Bernadette briefly takes the Wintour helm
Carin Robinson
Having read Marina Hyde’s harrowing article (The Guardian) on Anna Wintour’s resignation and Lauren Sanchez’s wedding, Bernadette realised that the world of fashion is at sea until Wintour’s replacement at Vogue. She knew instantly and with unwavering conviction that the only thing for it was to put herself at the helm.
It was thus that she arrived, bedecked in vintage Westwood and awash in No. 5, at the doors of the World Trade Centre in New York. No one was expecting her there, but Bernadette was not deterred. Her mother, the great scholar and feminist martyr, did not teach Bernadette the stoic philosophy of Epictetus for no reason. And, therefore, precisely in moments like the one in the grand foyer of Condé Nast, Bernadette could channel her deepest reserves and simply refuse to be refused. But when the very crisp young lady guarding the entrance to the lift would not be swayed by Bernadette’s relentless lines of rational argumentation, Bernadette yet again had to turn to the wisdom of her father – the most constant of constant socialites and most fickle of fickle parents. Bernadette’s father could fix any impasse with a bottle of French champagne…

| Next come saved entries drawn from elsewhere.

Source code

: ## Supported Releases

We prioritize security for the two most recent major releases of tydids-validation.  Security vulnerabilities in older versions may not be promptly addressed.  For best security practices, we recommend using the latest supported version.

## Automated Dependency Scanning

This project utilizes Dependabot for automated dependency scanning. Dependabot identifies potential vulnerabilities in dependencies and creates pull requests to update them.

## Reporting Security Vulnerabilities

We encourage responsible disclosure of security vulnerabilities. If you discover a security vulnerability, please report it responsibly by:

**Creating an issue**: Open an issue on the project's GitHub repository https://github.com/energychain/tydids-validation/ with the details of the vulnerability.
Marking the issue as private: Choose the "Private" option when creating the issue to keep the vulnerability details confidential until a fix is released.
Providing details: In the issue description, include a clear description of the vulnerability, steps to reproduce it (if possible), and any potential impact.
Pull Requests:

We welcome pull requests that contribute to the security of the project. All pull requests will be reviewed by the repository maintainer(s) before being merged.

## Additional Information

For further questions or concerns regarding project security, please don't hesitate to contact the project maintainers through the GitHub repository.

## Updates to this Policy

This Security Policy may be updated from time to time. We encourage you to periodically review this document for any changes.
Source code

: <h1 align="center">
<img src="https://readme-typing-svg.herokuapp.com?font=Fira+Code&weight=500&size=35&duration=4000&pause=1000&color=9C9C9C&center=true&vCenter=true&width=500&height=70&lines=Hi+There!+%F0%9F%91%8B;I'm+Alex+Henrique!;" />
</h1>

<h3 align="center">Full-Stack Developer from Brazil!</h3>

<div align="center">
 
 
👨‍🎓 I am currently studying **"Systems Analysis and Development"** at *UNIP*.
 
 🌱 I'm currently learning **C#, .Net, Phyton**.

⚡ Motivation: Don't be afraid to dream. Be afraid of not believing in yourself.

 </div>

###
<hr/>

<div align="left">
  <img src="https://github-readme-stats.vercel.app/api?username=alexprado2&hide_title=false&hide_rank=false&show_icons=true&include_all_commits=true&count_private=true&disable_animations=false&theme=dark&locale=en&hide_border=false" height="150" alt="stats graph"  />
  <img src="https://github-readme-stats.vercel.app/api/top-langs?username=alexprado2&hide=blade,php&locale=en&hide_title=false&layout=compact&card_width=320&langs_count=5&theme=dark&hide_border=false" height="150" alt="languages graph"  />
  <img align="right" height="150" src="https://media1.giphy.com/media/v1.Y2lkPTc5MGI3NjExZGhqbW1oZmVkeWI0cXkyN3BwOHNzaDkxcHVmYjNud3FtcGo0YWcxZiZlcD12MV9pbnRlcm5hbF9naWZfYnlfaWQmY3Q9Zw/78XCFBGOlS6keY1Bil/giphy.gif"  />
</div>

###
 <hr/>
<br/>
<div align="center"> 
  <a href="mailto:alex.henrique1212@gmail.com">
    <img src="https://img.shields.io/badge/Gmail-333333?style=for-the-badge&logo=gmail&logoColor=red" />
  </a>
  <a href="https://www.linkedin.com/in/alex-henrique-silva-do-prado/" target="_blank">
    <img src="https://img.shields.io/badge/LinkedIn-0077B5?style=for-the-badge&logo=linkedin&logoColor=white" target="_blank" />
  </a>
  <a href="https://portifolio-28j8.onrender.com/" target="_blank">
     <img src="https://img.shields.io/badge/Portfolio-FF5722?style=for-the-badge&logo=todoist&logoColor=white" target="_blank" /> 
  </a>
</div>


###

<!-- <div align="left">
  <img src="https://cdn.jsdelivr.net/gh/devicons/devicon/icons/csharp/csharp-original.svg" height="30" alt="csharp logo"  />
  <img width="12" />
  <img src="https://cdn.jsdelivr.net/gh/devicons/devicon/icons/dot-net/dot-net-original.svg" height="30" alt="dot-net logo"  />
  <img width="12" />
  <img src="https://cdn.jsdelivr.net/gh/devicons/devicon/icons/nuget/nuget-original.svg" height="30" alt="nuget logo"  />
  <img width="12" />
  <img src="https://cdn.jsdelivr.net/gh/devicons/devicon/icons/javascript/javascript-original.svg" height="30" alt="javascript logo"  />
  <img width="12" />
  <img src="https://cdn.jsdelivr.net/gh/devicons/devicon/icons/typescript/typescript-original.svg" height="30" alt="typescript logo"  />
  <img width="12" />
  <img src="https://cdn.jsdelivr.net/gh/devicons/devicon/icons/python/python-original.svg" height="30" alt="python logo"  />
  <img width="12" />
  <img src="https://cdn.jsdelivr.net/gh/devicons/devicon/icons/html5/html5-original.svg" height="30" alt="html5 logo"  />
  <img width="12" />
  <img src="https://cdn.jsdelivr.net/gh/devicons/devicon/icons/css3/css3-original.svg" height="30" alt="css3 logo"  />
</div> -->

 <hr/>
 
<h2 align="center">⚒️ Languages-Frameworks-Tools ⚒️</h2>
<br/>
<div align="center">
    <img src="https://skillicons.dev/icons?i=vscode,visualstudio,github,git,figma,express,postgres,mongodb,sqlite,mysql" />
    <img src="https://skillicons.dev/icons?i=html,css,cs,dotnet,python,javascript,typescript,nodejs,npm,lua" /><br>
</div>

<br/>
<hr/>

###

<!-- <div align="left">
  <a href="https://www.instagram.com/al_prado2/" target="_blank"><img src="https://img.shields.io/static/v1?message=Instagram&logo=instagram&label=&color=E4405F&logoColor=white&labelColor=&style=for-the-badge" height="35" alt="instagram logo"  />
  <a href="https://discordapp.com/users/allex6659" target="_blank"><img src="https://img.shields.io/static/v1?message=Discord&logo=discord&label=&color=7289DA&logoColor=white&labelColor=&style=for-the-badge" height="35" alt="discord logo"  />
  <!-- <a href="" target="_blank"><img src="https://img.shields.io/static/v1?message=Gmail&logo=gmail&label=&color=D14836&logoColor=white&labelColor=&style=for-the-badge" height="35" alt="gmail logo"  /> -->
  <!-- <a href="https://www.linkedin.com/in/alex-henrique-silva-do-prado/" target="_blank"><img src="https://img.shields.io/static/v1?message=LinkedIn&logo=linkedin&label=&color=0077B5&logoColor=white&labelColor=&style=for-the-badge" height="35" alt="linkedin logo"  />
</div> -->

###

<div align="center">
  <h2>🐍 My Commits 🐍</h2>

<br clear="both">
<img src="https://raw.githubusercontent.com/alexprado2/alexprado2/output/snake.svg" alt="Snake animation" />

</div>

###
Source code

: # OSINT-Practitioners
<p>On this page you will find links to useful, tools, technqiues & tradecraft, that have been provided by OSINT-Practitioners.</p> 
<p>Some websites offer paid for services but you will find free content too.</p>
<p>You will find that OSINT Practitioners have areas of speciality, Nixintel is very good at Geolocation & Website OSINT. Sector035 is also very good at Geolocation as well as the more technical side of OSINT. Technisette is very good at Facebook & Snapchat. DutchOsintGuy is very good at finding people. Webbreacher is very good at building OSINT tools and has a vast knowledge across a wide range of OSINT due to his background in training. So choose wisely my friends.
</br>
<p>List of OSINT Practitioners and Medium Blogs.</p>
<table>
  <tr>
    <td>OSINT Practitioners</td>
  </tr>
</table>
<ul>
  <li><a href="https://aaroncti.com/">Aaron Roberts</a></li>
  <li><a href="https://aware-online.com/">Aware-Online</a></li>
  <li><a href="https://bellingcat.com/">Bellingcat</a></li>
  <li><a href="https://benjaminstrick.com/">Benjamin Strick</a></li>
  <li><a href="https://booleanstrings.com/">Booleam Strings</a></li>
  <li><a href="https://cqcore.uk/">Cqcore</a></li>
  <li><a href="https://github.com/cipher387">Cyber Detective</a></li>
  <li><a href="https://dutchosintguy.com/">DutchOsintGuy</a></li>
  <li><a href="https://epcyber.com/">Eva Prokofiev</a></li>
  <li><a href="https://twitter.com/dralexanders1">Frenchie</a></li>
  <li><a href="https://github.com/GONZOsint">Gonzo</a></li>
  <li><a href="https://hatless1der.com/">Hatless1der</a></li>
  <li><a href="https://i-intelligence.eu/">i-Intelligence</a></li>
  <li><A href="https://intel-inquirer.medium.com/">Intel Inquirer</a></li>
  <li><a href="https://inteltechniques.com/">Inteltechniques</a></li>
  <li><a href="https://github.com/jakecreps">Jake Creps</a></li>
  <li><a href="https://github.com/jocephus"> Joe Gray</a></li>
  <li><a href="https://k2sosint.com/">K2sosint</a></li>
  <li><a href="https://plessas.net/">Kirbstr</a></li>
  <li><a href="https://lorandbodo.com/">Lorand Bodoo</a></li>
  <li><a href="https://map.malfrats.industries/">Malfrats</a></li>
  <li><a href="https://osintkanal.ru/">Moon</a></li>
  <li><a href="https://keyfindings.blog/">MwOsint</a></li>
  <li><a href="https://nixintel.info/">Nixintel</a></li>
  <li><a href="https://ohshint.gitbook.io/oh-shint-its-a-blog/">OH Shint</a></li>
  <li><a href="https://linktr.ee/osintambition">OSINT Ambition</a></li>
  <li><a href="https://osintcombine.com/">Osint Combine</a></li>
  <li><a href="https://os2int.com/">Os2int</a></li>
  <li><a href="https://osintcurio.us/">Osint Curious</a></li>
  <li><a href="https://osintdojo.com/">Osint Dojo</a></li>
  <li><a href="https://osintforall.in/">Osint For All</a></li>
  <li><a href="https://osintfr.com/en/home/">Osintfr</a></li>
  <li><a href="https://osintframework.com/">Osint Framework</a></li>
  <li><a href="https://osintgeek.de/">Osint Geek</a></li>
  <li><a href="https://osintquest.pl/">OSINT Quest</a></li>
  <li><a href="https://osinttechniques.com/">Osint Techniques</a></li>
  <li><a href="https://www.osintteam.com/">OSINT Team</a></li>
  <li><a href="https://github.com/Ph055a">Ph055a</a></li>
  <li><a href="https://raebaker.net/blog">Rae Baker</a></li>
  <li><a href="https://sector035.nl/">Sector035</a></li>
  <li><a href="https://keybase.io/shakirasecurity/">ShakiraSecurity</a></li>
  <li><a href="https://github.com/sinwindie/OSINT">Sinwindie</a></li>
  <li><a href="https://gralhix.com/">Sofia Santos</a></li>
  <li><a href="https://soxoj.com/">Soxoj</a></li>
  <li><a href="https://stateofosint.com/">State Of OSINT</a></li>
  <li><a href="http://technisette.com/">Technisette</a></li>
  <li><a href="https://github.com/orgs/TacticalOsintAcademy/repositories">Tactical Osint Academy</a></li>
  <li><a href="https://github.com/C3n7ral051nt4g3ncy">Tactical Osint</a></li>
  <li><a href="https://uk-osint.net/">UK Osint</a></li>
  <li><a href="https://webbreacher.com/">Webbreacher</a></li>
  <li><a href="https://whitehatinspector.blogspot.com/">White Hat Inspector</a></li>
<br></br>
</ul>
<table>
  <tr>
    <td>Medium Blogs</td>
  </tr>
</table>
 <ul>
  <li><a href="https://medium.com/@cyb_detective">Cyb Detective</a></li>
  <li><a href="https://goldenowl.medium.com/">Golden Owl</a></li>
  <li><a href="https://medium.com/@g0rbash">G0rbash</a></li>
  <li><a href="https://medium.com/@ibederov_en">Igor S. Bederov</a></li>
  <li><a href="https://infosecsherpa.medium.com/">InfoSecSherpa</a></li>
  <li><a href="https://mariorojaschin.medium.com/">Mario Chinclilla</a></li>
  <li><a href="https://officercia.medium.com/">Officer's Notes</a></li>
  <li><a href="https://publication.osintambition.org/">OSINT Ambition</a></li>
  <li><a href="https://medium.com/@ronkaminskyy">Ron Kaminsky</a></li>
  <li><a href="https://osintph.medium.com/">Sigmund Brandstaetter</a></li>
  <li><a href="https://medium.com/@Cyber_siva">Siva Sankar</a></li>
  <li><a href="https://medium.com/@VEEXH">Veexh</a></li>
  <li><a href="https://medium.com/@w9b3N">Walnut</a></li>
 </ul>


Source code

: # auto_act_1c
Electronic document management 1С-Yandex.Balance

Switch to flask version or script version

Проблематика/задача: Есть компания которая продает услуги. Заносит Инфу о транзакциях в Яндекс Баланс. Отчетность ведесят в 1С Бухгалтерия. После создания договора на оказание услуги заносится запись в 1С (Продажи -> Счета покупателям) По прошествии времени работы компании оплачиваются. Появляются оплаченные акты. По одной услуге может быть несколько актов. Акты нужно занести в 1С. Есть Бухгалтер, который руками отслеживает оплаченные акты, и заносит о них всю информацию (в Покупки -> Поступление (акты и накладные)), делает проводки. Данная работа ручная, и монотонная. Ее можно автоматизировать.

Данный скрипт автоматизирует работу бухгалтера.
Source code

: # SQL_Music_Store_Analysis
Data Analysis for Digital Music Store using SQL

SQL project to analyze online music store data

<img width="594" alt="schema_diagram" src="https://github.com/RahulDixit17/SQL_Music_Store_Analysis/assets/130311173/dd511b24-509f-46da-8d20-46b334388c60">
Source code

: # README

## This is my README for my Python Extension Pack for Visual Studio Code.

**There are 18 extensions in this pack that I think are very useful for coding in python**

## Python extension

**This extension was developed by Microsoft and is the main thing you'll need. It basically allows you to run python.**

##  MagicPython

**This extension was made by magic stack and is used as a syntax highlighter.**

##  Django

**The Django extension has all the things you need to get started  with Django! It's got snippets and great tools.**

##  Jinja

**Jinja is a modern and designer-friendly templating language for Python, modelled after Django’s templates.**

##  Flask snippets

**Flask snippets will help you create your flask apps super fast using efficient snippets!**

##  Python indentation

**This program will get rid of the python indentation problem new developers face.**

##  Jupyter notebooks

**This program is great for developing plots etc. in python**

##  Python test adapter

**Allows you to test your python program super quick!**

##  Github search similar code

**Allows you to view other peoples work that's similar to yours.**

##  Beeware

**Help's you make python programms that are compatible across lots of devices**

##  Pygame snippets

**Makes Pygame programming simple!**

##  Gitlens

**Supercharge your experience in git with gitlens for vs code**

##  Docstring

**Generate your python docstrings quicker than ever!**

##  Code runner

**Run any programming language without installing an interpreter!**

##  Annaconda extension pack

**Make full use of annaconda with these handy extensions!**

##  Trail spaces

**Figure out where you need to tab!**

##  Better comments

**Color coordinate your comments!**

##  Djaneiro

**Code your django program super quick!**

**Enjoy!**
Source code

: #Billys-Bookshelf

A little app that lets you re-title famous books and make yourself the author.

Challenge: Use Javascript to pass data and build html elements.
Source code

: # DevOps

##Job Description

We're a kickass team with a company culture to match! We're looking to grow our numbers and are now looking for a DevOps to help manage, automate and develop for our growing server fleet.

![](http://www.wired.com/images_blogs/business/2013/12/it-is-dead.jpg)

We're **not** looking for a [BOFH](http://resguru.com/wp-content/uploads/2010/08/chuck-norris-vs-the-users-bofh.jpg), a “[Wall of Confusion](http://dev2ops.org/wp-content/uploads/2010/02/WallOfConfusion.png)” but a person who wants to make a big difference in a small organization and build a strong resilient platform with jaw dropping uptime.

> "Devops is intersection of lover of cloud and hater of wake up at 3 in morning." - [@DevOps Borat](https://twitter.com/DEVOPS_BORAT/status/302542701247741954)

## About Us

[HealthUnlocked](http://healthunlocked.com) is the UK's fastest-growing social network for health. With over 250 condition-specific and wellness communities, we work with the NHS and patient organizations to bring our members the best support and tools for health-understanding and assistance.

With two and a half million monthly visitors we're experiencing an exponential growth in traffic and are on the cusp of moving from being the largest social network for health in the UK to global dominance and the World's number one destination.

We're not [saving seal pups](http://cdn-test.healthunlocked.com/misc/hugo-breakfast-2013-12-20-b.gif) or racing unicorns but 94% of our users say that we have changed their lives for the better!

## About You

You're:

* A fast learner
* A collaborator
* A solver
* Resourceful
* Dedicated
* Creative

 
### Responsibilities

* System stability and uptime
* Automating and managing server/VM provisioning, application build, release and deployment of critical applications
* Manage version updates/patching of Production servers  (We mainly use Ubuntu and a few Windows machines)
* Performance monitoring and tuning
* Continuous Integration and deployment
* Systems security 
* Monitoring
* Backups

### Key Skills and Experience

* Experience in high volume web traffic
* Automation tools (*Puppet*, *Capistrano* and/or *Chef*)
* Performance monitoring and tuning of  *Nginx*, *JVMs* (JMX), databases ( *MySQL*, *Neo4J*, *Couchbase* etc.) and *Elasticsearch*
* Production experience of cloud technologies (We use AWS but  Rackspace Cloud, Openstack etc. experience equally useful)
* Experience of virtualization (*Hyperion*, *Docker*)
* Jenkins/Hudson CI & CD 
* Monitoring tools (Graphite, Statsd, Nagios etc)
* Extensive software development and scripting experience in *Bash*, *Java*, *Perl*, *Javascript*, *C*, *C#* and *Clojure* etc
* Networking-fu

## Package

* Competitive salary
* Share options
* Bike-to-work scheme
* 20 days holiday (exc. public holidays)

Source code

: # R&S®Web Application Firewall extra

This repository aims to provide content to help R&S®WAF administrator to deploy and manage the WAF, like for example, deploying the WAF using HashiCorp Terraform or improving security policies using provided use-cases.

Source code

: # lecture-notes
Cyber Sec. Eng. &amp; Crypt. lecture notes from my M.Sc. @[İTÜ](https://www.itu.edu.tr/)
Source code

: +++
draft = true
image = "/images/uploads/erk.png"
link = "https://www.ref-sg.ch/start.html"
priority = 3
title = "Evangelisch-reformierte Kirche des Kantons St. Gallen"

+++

Once locked into the office of Wintour (she would let her team in later, when she had properly orientated herself) she could look through the developing draft of the next issue of British Vogue. She could spread out the pages of all twenty-nine Vogue drafts side by side on the great expanse of carpet. There Bernadette, freeing herself of her tartan overcoat, knelt beside the mock-ups and pored over the pages and pages beauty. But, she could not tell right from wrong. She could not tell which garments, which styles, which couture cultures should be rejected and which accepted. She did not know whether the blue on her fingernails put her into the wrong tribe from looking at any of the books. She did not know if the books themselves were rule books, artifacts, gatekeepers, social contracts or political treatises. She certainly did not know what, hypothetically, she should buy or wear tomorrow. But she somehow felt this was not the fault of the mock-ups themselves, but was rather a function of her education – one of too many brittle scrolls in dark towers and too many sunny G&Ts on the sides of cricket ovals. Nothing could prepare Bernadette for the endless variation paired with unyielding constraint of choice. Nothing could prepare her for the beauty paired with horror. Nothing could prepare her for the raging feminism paired with complete submission. Nothing could prepare her for the….prices! It was at this point, the point of reading the small print next to the photos, that Bernadette decided to consider morality briefly again. Not for too long, of course.
Just long enough to get her out of there. She unlocked the door and let them all in and let herself slip out noiselessly, heels in hand, through the Wintour gangs, down in the lift, past the not so crisp young lady sleeping at her desk and into the back of one of those very yellow taxis. Follow that chef! she said, and lived happily ever after.